The Global Security Alumni Community of Interest Workshop explored the topic of Countering Terrorism: Cyber Strategy Solutions to Protecting Critical Infrastructure.
“This workshop is focused on international, multi-stakeholder security concerns in the cyber domain,” said Austrian Army Col. Gottfried Salchner, the deputy director of the Marshall Center’s Program on Cyber Security Studies. “It addresses the various cyber challenges and threats that must be considered when developing a secure cyber enterprise across the whole-of-government in support of national defense and security.”
Most of the workshop participants, as well as some of the speakers, were Marshall Center alumni from the Program on Cyber Security Studies, Program on Terrorism Security Studies or other resident programs.
“This workshop is amazing,” said Anna Gussarova, senior research fellow at the Kazakhstan Institute for Strategic Studies and a Marshall Center alumna since 2013. “The agenda is impressive, and they are binging so many familiar people to discuss cyber security. It shows that the alumni network is still growing and growing.”
“How real is the cyber terrorism threat, and how much should we worry about it,” asked Ayhan Gücüyener during her presentation on Energy Critical Infrastructure and their Vulnerability to Terrorist Attacks on April 27.
“No single instance of real cyber terrorism has been recorded, but,” Gücüyener stressed, “Cyber terrorism is more than a theory and could cause physical harm to Critical Energy Infrastructures.”
Gücüyener has been a researcher for the Center on Foreign Policy and Security at the Hazar Strategy Institute in Istanbul for three years.
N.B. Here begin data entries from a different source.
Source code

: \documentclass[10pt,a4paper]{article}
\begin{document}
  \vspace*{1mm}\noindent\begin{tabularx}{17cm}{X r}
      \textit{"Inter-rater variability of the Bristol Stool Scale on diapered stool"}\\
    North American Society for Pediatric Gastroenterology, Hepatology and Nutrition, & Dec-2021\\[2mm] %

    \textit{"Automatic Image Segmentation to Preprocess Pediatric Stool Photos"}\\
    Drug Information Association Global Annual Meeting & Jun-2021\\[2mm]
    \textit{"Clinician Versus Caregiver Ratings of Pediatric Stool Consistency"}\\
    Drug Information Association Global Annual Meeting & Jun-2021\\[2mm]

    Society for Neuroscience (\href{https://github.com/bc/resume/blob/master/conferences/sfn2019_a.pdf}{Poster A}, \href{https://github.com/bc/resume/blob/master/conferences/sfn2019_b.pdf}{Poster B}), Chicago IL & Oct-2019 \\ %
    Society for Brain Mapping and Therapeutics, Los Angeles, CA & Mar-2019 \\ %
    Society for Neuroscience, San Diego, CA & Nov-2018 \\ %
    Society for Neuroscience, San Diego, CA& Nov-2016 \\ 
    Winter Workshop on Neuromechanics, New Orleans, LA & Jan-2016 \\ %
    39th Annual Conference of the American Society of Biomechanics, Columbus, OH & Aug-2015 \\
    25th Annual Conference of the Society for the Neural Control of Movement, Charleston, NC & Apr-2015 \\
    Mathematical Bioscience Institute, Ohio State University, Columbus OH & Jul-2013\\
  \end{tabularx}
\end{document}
This was her first visit to the Marshall Center.
“First thing I noticed about the Marshall Center is that everyone stresses a-whole-of- government approach and sharing best practices throughout the world,” said Gücüyener. “I believe these approaches are the best platform to understand the global problems. We can make global solutions if we can understand the global problem.”
As part of the Marshall center’s Program on Cyber Security Studies, this workshop’s design included guest lecturers from global cyber security agencies and organizations and course seminar activities to examine current cyber security challenges and discuss practical and pragmatic ways to improve regional and international cooperation to effectively counter cyber threats.
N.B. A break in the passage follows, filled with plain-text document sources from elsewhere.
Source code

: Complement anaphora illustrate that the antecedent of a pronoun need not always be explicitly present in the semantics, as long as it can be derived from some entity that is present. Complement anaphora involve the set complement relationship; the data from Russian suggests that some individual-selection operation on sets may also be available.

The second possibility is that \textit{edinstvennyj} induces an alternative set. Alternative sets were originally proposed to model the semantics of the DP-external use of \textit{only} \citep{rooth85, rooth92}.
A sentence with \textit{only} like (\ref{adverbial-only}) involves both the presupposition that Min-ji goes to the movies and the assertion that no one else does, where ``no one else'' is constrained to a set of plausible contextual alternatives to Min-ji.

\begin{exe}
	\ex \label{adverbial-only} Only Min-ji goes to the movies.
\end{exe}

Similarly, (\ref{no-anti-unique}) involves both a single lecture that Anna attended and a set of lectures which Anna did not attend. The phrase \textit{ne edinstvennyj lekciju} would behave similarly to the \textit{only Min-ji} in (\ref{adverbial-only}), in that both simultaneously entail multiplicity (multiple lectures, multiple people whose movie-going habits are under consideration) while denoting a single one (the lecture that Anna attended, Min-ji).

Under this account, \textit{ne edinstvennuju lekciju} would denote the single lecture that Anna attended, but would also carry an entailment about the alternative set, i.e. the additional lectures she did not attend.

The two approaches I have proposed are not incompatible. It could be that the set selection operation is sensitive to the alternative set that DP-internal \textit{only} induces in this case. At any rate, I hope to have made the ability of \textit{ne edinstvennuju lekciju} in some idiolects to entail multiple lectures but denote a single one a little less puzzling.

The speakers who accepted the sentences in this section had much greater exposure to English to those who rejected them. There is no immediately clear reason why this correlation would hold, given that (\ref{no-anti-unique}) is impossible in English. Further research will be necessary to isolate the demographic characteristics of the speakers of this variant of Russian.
A few of these cyber organizations were the NATO Cooperative Cyber Defense Centre of Excellence (CCD COE), U.S. Secretary of Defense for Cyber Policy and Cyber Security, Lithuanian Ministry of National Defense’s Cybersecurity and Information Technologies, Polish Government Centre for Security, Bavarian State Police, U.S. Federal Bureau of Investigations’ National Cyber Investigative Joint Task Force and U.S. Department of Justice.
“Most conventions or international treaties were drafted in times when cyberterrorism was considered science fiction,” said Lorena Trinberg, a Marshall Center PCSS alumna and a legal analyst of German and Colombian descent at the NATO CCD COE in Tallinn.
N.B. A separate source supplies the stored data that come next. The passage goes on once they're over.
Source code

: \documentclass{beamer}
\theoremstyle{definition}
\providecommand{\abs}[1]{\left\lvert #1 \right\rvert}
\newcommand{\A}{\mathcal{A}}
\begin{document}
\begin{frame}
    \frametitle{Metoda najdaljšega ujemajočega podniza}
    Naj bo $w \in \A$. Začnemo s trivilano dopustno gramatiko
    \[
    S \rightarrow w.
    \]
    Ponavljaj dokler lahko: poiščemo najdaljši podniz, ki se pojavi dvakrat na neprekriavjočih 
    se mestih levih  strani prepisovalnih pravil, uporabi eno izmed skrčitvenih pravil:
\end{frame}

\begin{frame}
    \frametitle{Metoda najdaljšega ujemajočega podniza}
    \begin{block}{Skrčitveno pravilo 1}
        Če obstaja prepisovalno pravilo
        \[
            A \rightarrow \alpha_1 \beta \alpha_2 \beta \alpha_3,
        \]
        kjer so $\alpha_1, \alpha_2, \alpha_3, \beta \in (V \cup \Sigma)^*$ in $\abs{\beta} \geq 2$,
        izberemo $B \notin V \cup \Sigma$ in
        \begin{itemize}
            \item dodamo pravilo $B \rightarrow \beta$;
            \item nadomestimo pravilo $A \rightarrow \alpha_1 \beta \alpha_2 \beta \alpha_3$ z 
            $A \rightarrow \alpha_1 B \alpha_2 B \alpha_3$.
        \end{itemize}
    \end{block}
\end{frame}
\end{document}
“The last few decades have been marked by massive growth of the internet – more than three billion internet users today – interconnectedness of computer systems, interdependencies of critical infrastructure and emergence of new vulnerabilities,” said Trinberg in her presentation on Legal Aspects of Cyber Terrorism on April 26.
She added that policy makers and stakeholders have reacted with an unknown number of legal acts and frameworks for the prevention of harm caused by cyber-related acts, including the criminalization of these acts.
“The mind-breaking challenge for non-lawyers is combining the technical and legal aspects of cyber-related activities,” Trinberg said.